Claudine Galbrun - Réussir Vigne Octobre 2012

Du purin pour stimuler les plantes en viticulture biologique
Le purin n’est pas un remède miracle même si c’est un remède que l’on peut fabriquer soi-même. DR

“La pulvérisation de purin apporte à la vigne un cocktail d’oligo-éléments et de minéraux qui participent à la bonne santé de la plante. Mais il ne permettra pas de lutter directement contre les maladies ”, explique Bruno Duart, conseiller technique en viticulture biologique. “ Je ne conseille jamais d’appliquer du purin seul mais en association avec du cuivre ou du soufre. En particulier, le purin permettra d’amoindrir l’effet phyto-toxique du cuivre par exemple lors des coups de froid printaniers. Le purin n’est pas un remède miracle même si c’est un remède que l’on peut fabriquer soi-même ”. Pour obtenir du purin, il faut faire macérer des plantes dans de l’eau de pluie ou souterraine (à raison de 10 kg/100 l) car elle est non-chlorée et dans une cuve fermée. La hauteur d’eau doit être suffisante afin de conserver le CO2 fermentaire et d’éviter l’oxydation de protéines complexes intéressantes. Les plantes à faire macérer doivent être cueillies avant floraison. Un brassage quotidien du mélange est nécessaire. “ Il est également important d’en contrôler la conductivité (concentration en ions) qui va augmenter au fil des jours puis stagner. ”

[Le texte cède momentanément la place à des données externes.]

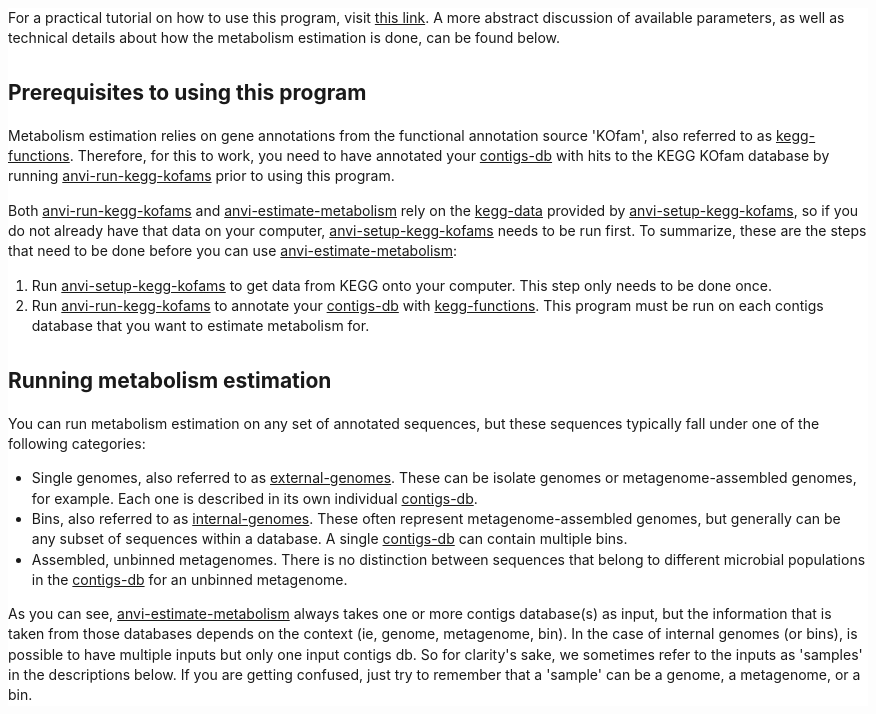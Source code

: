 For a practical tutorial on how to use this program, visit [this link](https://merenlab.org/tutorials/infant-gut/#chapter-v-metabolism-prediction). A more abstract discussion of available parameters, as well as technical details about how the metabolism estimation is done, can be found below.

## Prerequisites to using this program

Metabolism estimation relies on gene annotations from the functional annotation source 'KOfam', also referred to as <span class="artifact-n">[kegg-functions](/software/anvio/help/main/artifacts/kegg-functions)</span>. Therefore, for this to work, you need to have annotated your <span class="artifact-n">[contigs-db](/software/anvio/help/main/artifacts/contigs-db)</span> with hits to the KEGG KOfam database by running <span class="artifact-n">[anvi-run-kegg-kofams](/software/anvio/help/main/programs/anvi-run-kegg-kofams)</span> prior to using this program.

Both <span class="artifact-n">[anvi-run-kegg-kofams](/software/anvio/help/main/programs/anvi-run-kegg-kofams)</span> and <span class="artifact-n">[anvi-estimate-metabolism](/software/anvio/help/main/programs/anvi-estimate-metabolism)</span> rely on the <span class="artifact-n">[kegg-data](/software/anvio/help/main/artifacts/kegg-data)</span> provided by <span class="artifact-n">[anvi-setup-kegg-kofams](/software/anvio/help/main/programs/anvi-setup-kegg-kofams)</span>, so if you do not already have that data on your computer, <span class="artifact-n">[anvi-setup-kegg-kofams](/software/anvio/help/main/programs/anvi-setup-kegg-kofams)</span> needs to be run first. To summarize, these are the steps that need to be done before you can use <span class="artifact-n">[anvi-estimate-metabolism](/software/anvio/help/main/programs/anvi-estimate-metabolism)</span>:

1. Run <span class="artifact-n">[anvi-setup-kegg-kofams](/software/anvio/help/main/programs/anvi-setup-kegg-kofams)</span> to get data from KEGG onto your computer. This step only needs to be done once.
2. Run <span class="artifact-n">[anvi-run-kegg-kofams](/software/anvio/help/main/programs/anvi-run-kegg-kofams)</span> to annotate your <span class="artifact-n">[contigs-db](/software/anvio/help/main/artifacts/contigs-db)</span> with <span class="artifact-n">[kegg-functions](/software/anvio/help/main/artifacts/kegg-functions)</span>. This program must be run on each contigs database that you want to estimate metabolism for.

## Running metabolism estimation

You can run metabolism estimation on any set of annotated sequences, but these sequences typically fall under one of the following categories: 

- Single genomes, also referred to as <span class="artifact-n">[external-genomes](/software/anvio/help/main/artifacts/external-genomes)</span>. These can be isolate genomes or metagenome-assembled genomes, for example. Each one is described in its own individual <span class="artifact-n">[contigs-db](/software/anvio/help/main/artifacts/contigs-db)</span>.
- Bins, also referred to as <span class="artifact-n">[internal-genomes](/software/anvio/help/main/artifacts/internal-genomes)</span>. These often represent metagenome-assembled genomes, but generally can be any subset of sequences within a database. A single <span class="artifact-n">[contigs-db](/software/anvio/help/main/artifacts/contigs-db)</span> can contain multiple bins.
- Assembled, unbinned metagenomes. There is no distinction between sequences that belong to different microbial populations in the <span class="artifact-n">[contigs-db](/software/anvio/help/main/artifacts/contigs-db)</span> for an unbinned metagenome.

As you can see, <span class="artifact-n">[anvi-estimate-metabolism](/software/anvio/help/main/programs/anvi-estimate-metabolism)</span> always takes one or more contigs database(s) as input, but the information that is taken from those databases depends on the context (ie, genome, metagenome, bin). In the case of internal genomes (or bins), is possible to have multiple inputs but only one input contigs db. So for clarity's sake, we sometimes refer to the inputs as 'samples' in the descriptions below. If you are getting confused, just try to remember that a 'sample' can be a genome, a metagenome, or a bin.
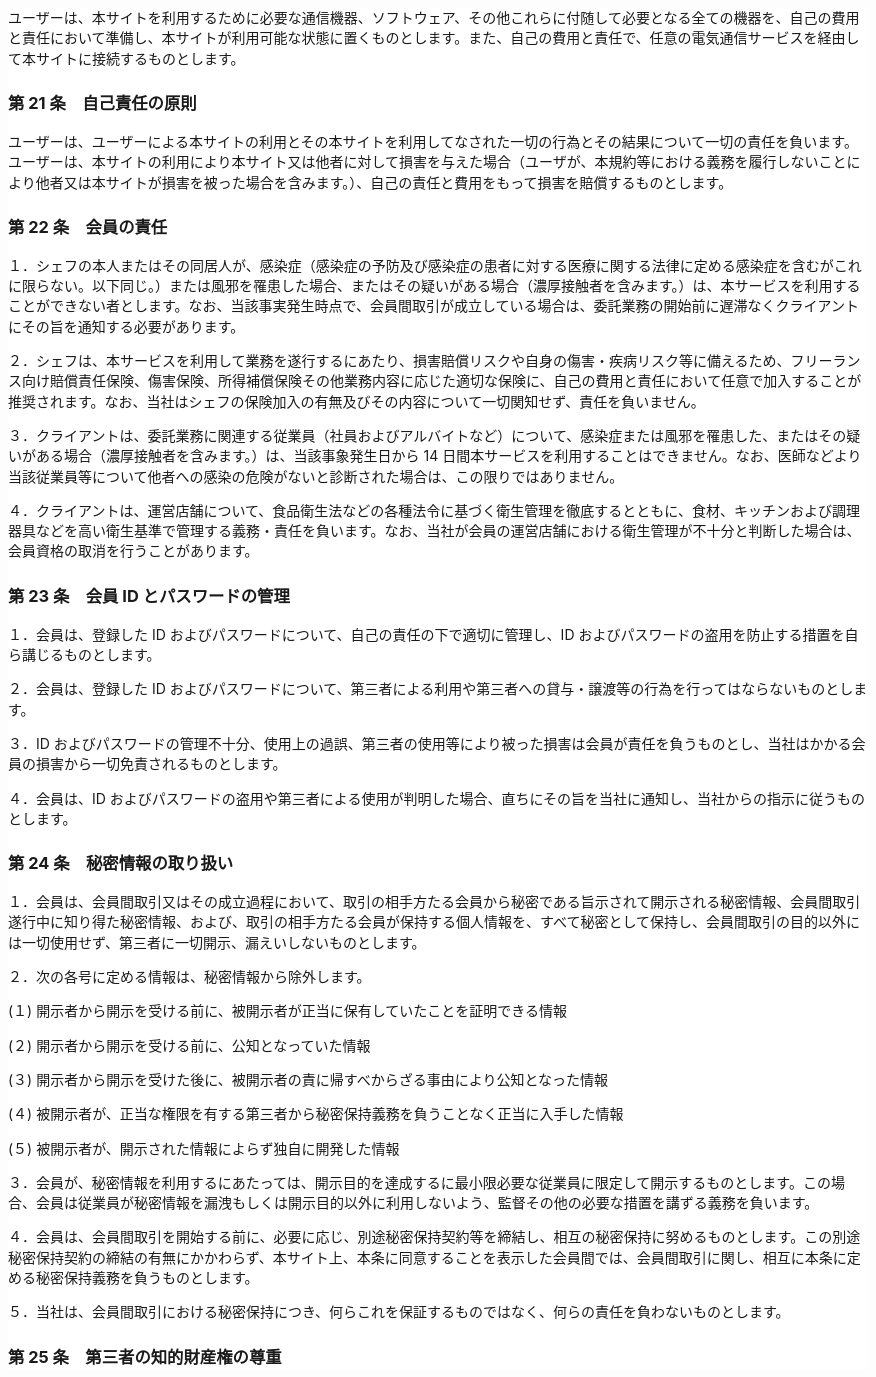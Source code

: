 ユーザーは、本サイトを利用するために必要な通信機器、ソフトウェア、その他これらに付随して必要となる全ての機器を、自己の費用と責任において準備し、本サイトが利用可能な状態に置くものとします。また、自己の費用と責任で、任意の電気通信サービスを経由して本サイトに接続するものとします。

### **第 21 条　自己責任の原則**

ユーザーは、ユーザーによる本サイトの利用とその本サイトを利用してなされた一切の行為とその結果について一切の責任を負います。ユーザーは、本サイトの利用により本サイト又は他者に対して損害を与えた場合（ユーザが、本規約等における義務を履行しないことにより他者又は本サイトが損害を被った場合を含みます。）、自己の責任と費用をもって損害を賠償するものとします。

### **第 22 条　会員の責任**

１．シェフの本人またはその同居人が、感染症（感染症の予防及び感染症の患者に対する医療に関する法律に定める感染症を含むがこれに限らない。以下同じ。）または風邪を罹患した場合、またはその疑いがある場合（濃厚接触者を含みます。）は、本サービスを利用することができない者とします。なお、当該事実発生時点で、会員間取引が成立している場合は、委託業務の開始前に遅滞なくクライアントにその旨を通知する必要があります。

２．シェフは、本サービスを利用して業務を遂行するにあたり、損害賠償リスクや自身の傷害・疾病リスク等に備えるため、フリーランス向け賠償責任保険、傷害保険、所得補償保険その他業務内容に応じた適切な保険に、自己の費用と責任において任意で加入することが推奨されます。なお、当社はシェフの保険加入の有無及びその内容について一切関知せず、責任を負いません。

３．クライアントは、委託業務に関連する従業員（社員およびアルバイトなど）について、感染症または風邪を罹患した、またはその疑いがある場合（濃厚接触者を含みます。）は、当該事象発生日から 14 日間本サービスを利用することはできません。なお、医師などより当該従業員等について他者への感染の危険がないと診断された場合は、この限りではありません。

４．クライアントは、運営店舗について、食品衛生法などの各種法令に基づく衛生管理を徹底するとともに、食材、キッチンおよび調理器具などを高い衛生基準で管理する義務・責任を負います。なお、当社が会員の運営店舗における衛生管理が不十分と判断した場合は、会員資格の取消を行うことがあります。

### **第 23 条　会員 ID とパスワードの管理**

１．会員は、登録した ID およびパスワードについて、自己の責任の下で適切に管理し、ID およびパスワードの盗用を防止する措置を自ら講じるものとします。

２．会員は、登録した ID およびパスワードについて、第三者による利用や第三者への貸与・譲渡等の行為を行ってはならないものとします。

３．ID およびパスワードの管理不十分、使用上の過誤、第三者の使用等により被った損害は会員が責任を負うものとし、当社はかかる会員の損害から一切免責されるものとします。

４．会員は、ID およびパスワードの盗用や第三者による使用が判明した場合、直ちにその旨を当社に通知し、当社からの指示に従うものとします。

### **第 24 条　秘密情報の取り扱い**

１．会員は、会員間取引又はその成立過程において、取引の相手方たる会員から秘密である旨示されて開示される秘密情報、会員間取引遂行中に知り得た秘密情報、および、取引の相手方たる会員が保持する個人情報を、すべて秘密として保持し、会員間取引の目的以外には一切使用せず、第三者に一切開示、漏えいしないものとします。

２．次の各号に定める情報は、秘密情報から除外します。

(１) 開示者から開示を受ける前に、被開示者が正当に保有していたことを証明できる情報

(２) 開示者から開示を受ける前に、公知となっていた情報

(３) 開示者から開示を受けた後に、被開示者の責に帰すべからざる事由により公知となった情報

(４) 被開示者が、正当な権限を有する第三者から秘密保持義務を負うことなく正当に入手した情報

(５) 被開示者が、開示された情報によらず独自に開発した情報

３．会員が、秘密情報を利用するにあたっては、開示目的を達成するに最小限必要な従業員に限定して開示するものとします。この場合、会員は従業員が秘密情報を漏洩もしくは開示目的以外に利用しないよう、監督その他の必要な措置を講ずる義務を負います。

４．会員は、会員間取引を開始する前に、必要に応じ、別途秘密保持契約等を締結し、相互の秘密保持に努めるものとします。この別途秘密保持契約の締結の有無にかかわらず、本サイト上、本条に同意することを表示した会員間では、会員間取引に関し、相互に本条に定める秘密保持義務を負うものとします。

５．当社は、会員間取引における秘密保持につき、何らこれを保証するものではなく、何らの責任を負わないものとします。

### **第 25 条　第三者の知的財産権の尊重**
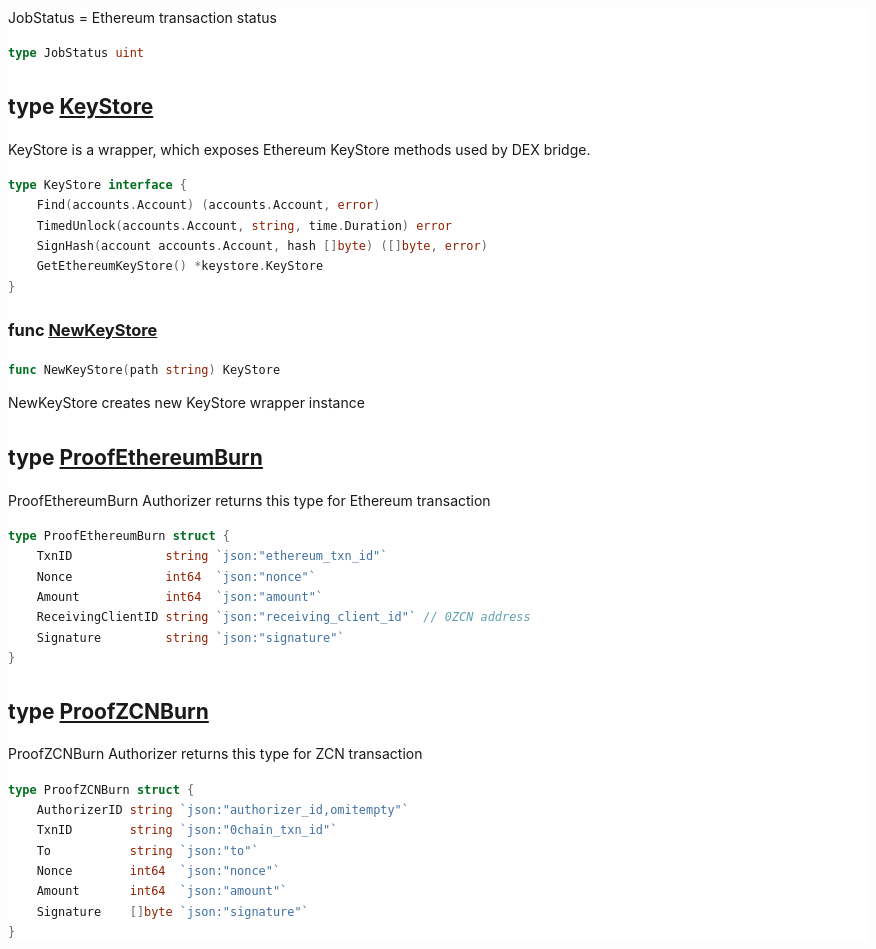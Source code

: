 JobStatus = Ethereum transaction status

```go
type JobStatus uint
```

<a name="KeyStore"></a>
## type [KeyStore](<https://github.com/0chain/gosdk/blob/doc/initial/zcnbridge/keystore.go#L23-L28>)

KeyStore is a wrapper, which exposes Ethereum KeyStore methods used by DEX bridge.

```go
type KeyStore interface {
    Find(accounts.Account) (accounts.Account, error)
    TimedUnlock(accounts.Account, string, time.Duration) error
    SignHash(account accounts.Account, hash []byte) ([]byte, error)
    GetEthereumKeyStore() *keystore.KeyStore
}
```

<a name="NewKeyStore"></a>
### func [NewKeyStore](<https://github.com/0chain/gosdk/blob/doc/initial/zcnbridge/keystore.go#L35>)

```go
func NewKeyStore(path string) KeyStore
```

NewKeyStore creates new KeyStore wrapper instance

<a name="ProofEthereumBurn"></a>
## type [ProofEthereumBurn](<https://github.com/0chain/gosdk/blob/doc/initial/zcnbridge/authorizer_response.go#L37-L43>)

ProofEthereumBurn Authorizer returns this type for Ethereum transaction

```go
type ProofEthereumBurn struct {
    TxnID             string `json:"ethereum_txn_id"`
    Nonce             int64  `json:"nonce"`
    Amount            int64  `json:"amount"`
    ReceivingClientID string `json:"receiving_client_id"` // 0ZCN address
    Signature         string `json:"signature"`
}
```

<a name="ProofZCNBurn"></a>
## type [ProofZCNBurn](<https://github.com/0chain/gosdk/blob/doc/initial/zcnbridge/authorizer_response.go#L46-L53>)

ProofZCNBurn Authorizer returns this type for ZCN transaction

```go
type ProofZCNBurn struct {
    AuthorizerID string `json:"authorizer_id,omitempty"`
    TxnID        string `json:"0chain_txn_id"`
    To           string `json:"to"`
    Nonce        int64  `json:"nonce"`
    Amount       int64  `json:"amount"`
    Signature    []byte `json:"signature"`
}
```
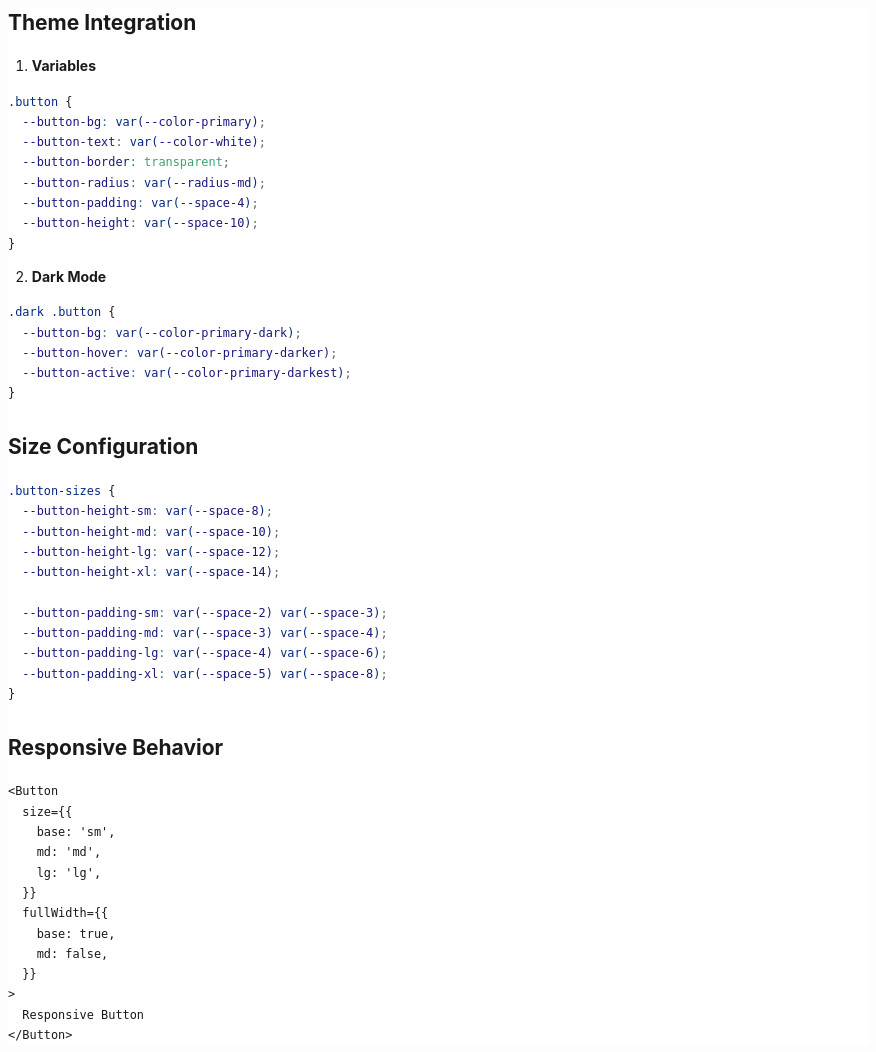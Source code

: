## Theme Integration

1. **Variables**

```css
.button {
  --button-bg: var(--color-primary);
  --button-text: var(--color-white);
  --button-border: transparent;
  --button-radius: var(--radius-md);
  --button-padding: var(--space-4);
  --button-height: var(--space-10);
}
```

2. **Dark Mode**

```css
.dark .button {
  --button-bg: var(--color-primary-dark);
  --button-hover: var(--color-primary-darker);
  --button-active: var(--color-primary-darkest);
}
```

## Size Configuration

```css
.button-sizes {
  --button-height-sm: var(--space-8);
  --button-height-md: var(--space-10);
  --button-height-lg: var(--space-12);
  --button-height-xl: var(--space-14);

  --button-padding-sm: var(--space-2) var(--space-3);
  --button-padding-md: var(--space-3) var(--space-4);
  --button-padding-lg: var(--space-4) var(--space-6);
  --button-padding-xl: var(--space-5) var(--space-8);
}
```

## Responsive Behavior

```tsx
<Button
  size={{
    base: 'sm',
    md: 'md',
    lg: 'lg',
  }}
  fullWidth={{
    base: true,
    md: false,
  }}
>
  Responsive Button
</Button>
```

Plantes vitalisantes ou minéralisantes

Une fois le niveau de conductivité optimal atteint, le mélange doit être filtré et soufré à hauteur de 5 g/hl. On distingue les purins de plantes vitalisantes comme l’ortie qui favorise les échanges dans la plante, ce qui est intéressant en période de sécheresse ou la consoude qui favorise la floraison et les purins de plante minéralisante comme la prêle (ne pas utiliser equisetum palustre qui est toxique) qui renforce la structure de la plante par l’apport de silicium. “ Je recommande le plus souvent, l’application d’une association de purins de plante vitalisante et minéralisante, la règle étant de verser dans la cuve le purin, une fois que la bouillie fongique est solubilisée. ” Quant aux doses d’application, et selon les essais qu’a menés Bruno Duart, elles sont de 5 % du volume de bouillie total à partir du stade six feuilles étalées et peuvent aller jusqu’à 10 % sur les parcelles en souffrance.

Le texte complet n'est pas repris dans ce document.